By the late 1860s, Anderson had begun to behave and act strangely. Witnesses reported episodes of paranoia. He was also known to jump or skip unpredictably and was said to take exception to a female servant due to the red color of her hair; later he objected to female servants in general. In 1870, he appeared to be under the delusion that his dead son, Willie, was living with him in Sleepy Hollow. As time went on, he lamented to friends and associates that he was receiving increasing frequent visitations from the spirit of Mary Rogers.
In 1873, he became a friend and supporter of renowned naturalist Louis Agassiz, giving him $50,000 to found a school and laboratory on an island in Buzzard’s Bay, Massachusetts. Agassiz was a scientist who argued against the findings of Darwin, and he died later that year, leaving the project to gradually unravel. A short time later, some of the scientist’s students were to found the marine biological laboratory at nearby Woods Hole.

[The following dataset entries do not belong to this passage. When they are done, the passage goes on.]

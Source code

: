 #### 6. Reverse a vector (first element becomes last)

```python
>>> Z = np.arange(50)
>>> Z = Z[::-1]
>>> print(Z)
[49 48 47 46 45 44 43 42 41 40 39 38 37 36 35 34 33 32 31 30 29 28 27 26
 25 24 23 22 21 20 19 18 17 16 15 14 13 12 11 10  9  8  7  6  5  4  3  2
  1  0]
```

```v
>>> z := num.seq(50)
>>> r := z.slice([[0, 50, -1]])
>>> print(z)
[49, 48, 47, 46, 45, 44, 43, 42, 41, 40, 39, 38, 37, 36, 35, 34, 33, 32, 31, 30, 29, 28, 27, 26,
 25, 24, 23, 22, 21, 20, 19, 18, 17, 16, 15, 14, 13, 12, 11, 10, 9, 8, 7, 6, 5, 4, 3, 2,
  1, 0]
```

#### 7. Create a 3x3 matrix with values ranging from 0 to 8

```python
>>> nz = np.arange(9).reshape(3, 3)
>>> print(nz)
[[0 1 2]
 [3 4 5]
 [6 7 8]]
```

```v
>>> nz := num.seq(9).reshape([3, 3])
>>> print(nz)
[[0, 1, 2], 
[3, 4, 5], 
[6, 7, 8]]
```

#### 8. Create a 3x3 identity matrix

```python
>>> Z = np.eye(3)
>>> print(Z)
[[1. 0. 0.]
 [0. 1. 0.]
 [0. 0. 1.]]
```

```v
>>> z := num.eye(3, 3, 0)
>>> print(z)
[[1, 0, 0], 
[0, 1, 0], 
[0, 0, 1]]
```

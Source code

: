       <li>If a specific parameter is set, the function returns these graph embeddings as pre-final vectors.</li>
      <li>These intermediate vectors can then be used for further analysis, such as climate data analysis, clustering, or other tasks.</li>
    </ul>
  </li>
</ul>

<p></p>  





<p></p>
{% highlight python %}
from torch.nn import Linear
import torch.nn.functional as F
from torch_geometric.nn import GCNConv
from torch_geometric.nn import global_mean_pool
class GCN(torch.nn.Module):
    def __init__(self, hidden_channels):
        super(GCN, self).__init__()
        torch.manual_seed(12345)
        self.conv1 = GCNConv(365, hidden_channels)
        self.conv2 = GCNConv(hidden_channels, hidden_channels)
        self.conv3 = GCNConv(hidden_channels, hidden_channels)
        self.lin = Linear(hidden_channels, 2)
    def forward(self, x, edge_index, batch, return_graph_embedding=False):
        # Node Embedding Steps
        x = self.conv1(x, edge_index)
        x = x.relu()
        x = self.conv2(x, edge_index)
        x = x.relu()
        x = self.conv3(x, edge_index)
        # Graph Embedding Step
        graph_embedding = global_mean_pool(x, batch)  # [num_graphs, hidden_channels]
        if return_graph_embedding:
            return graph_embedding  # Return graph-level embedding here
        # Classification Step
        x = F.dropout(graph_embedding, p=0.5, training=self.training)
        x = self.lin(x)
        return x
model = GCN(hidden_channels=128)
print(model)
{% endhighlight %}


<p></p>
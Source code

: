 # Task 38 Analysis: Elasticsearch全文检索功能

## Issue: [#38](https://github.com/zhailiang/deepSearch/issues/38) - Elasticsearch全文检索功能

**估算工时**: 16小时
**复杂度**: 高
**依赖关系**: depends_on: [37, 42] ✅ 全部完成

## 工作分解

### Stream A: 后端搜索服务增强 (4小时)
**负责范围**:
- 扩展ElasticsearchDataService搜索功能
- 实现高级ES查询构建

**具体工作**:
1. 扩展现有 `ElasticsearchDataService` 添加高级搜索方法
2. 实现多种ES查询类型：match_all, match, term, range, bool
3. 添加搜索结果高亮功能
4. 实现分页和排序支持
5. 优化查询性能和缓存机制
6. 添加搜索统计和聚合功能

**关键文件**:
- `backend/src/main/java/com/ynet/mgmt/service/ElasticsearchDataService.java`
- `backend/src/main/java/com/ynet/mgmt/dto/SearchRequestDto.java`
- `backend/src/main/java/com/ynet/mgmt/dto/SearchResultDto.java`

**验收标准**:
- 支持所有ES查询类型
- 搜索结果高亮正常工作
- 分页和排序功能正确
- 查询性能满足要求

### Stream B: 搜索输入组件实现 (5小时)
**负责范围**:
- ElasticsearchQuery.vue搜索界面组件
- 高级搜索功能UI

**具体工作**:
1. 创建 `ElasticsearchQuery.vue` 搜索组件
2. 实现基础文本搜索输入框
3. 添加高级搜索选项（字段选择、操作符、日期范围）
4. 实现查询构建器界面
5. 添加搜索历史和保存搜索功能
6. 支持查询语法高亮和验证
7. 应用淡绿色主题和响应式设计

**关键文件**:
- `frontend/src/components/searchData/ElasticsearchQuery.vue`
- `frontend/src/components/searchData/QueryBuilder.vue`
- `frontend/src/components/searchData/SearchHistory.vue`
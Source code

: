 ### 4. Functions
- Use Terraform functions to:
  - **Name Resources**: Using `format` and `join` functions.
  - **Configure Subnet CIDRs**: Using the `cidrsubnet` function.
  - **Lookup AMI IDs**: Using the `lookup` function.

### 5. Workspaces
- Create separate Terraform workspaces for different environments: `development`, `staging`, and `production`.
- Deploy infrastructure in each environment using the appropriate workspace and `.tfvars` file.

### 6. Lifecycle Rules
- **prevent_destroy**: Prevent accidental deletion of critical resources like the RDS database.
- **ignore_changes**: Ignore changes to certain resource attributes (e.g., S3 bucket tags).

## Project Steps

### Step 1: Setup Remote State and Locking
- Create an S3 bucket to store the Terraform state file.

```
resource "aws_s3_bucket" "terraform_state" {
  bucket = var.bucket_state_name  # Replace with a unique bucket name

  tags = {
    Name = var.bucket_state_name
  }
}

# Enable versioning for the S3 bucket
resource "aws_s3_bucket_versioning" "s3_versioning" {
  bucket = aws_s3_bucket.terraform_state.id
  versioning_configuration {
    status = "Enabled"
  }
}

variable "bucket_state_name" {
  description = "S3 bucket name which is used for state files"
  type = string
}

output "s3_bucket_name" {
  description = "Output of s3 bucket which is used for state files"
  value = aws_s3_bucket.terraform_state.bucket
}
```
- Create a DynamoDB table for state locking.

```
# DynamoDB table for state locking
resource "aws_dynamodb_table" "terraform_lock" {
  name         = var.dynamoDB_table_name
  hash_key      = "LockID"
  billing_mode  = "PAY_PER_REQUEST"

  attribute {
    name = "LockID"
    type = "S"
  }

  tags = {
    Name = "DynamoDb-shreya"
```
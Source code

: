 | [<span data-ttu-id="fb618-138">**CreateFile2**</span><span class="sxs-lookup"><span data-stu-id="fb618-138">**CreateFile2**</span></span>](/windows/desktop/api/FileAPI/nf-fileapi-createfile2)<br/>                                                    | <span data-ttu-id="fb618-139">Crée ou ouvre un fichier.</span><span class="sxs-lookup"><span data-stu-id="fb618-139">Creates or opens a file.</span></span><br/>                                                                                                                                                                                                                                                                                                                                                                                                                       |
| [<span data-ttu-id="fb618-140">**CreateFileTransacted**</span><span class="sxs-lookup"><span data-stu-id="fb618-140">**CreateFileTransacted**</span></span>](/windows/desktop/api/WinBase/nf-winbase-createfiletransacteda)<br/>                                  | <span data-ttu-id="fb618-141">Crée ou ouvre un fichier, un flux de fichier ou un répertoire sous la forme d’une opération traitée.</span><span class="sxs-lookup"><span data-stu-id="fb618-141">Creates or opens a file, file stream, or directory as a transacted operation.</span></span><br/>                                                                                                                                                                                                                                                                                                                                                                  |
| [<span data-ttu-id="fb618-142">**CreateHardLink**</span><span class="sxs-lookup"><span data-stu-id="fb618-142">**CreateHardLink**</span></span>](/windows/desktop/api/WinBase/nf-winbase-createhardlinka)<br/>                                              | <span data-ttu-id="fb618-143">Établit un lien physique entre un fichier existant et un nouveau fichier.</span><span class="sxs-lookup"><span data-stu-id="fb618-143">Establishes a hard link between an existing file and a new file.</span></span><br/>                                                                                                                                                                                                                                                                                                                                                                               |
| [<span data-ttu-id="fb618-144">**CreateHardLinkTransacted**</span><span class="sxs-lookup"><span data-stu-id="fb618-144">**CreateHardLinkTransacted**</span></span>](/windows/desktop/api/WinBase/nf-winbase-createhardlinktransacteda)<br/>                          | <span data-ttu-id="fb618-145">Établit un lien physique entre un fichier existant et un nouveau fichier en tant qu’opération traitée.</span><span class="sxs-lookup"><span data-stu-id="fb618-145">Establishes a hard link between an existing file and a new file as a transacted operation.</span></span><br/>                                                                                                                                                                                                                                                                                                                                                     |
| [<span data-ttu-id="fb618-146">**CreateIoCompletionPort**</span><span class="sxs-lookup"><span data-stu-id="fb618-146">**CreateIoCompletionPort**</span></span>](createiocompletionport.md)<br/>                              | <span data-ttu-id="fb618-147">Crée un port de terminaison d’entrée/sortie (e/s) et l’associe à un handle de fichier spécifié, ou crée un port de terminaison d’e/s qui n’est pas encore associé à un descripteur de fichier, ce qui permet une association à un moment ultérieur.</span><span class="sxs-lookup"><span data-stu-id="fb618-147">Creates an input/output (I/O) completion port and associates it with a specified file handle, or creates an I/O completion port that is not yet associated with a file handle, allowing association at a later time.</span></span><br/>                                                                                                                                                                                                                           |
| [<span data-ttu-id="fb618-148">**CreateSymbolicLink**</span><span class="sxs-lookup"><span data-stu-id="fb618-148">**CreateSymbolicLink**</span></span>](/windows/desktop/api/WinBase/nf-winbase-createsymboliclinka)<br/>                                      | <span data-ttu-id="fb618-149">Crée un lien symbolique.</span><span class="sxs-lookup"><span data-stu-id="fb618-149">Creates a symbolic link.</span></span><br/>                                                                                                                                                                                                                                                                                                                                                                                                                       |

In 1876, Anderson’s relatives were alarmed when he showed up at the Astor House (hotel) in Manhattan without his hat, coat, and shoes, a shameful lack of decorum in polite Victorian society. On that day, he claimed that his son-in-law, Judge Barnard, was trying to poison his drink and that the son-in-law also trying to have him committed. Also, Anderson’s spirit visitations were increasing.
As the 1880 centennial of Major John Andre’s capture approached in Sleepy hollow and Tarrytown, Anderson signed on to pay for a bronze statue of hero, John Paulding, that was to be added to the original monument. This was a generous civic gesture. The familiar statue at Patriots’ Park on the border of Sleepy Hollow and Tarrytown is possibly Anderson’s most visible legacy. It is ironic that the name John Anderson was actually the alias of British Major John Andre when he was captured in disguised by three American militiamen in 1780. Andre was found guilty of spying by an American court-martial and hanged.
Anderson made several donations to Saint Theresa’s Church in Sleepy Hollow, including the forgiveness of a debt that appears in his will. He is also credited with donating the lot for Saint Paul’s Methodist Church, which once stood at the northwest corner of Broadway and New Broadway. The lot was, prior to that, a portion of Anderson’s estate.
The summer before he left for Europe, Anderson was particularly disturbed by spirit visitations and complaining to a friend that he wished he could banish the apparitions by shooting himself in the head. In Paris he saw friends, did business, and met with doctors about his physical health and his dental problems. John Anderson died in Paris at the age of sixty-nine on November 26, 1881.
His widow arrived in New York with her husband’s remains on New Year’s Eve of that year. Anderson’s funeral services were held at Trinity Church and his remains were interred at Woodlawn Cemetery in Brooklyn. The Sleepy Hollow estate was soon to be bought and occupied by one of Anderson’s executors, lawyer John Webber, and the heirs began a protracted, public fight over Anderson’s fortune.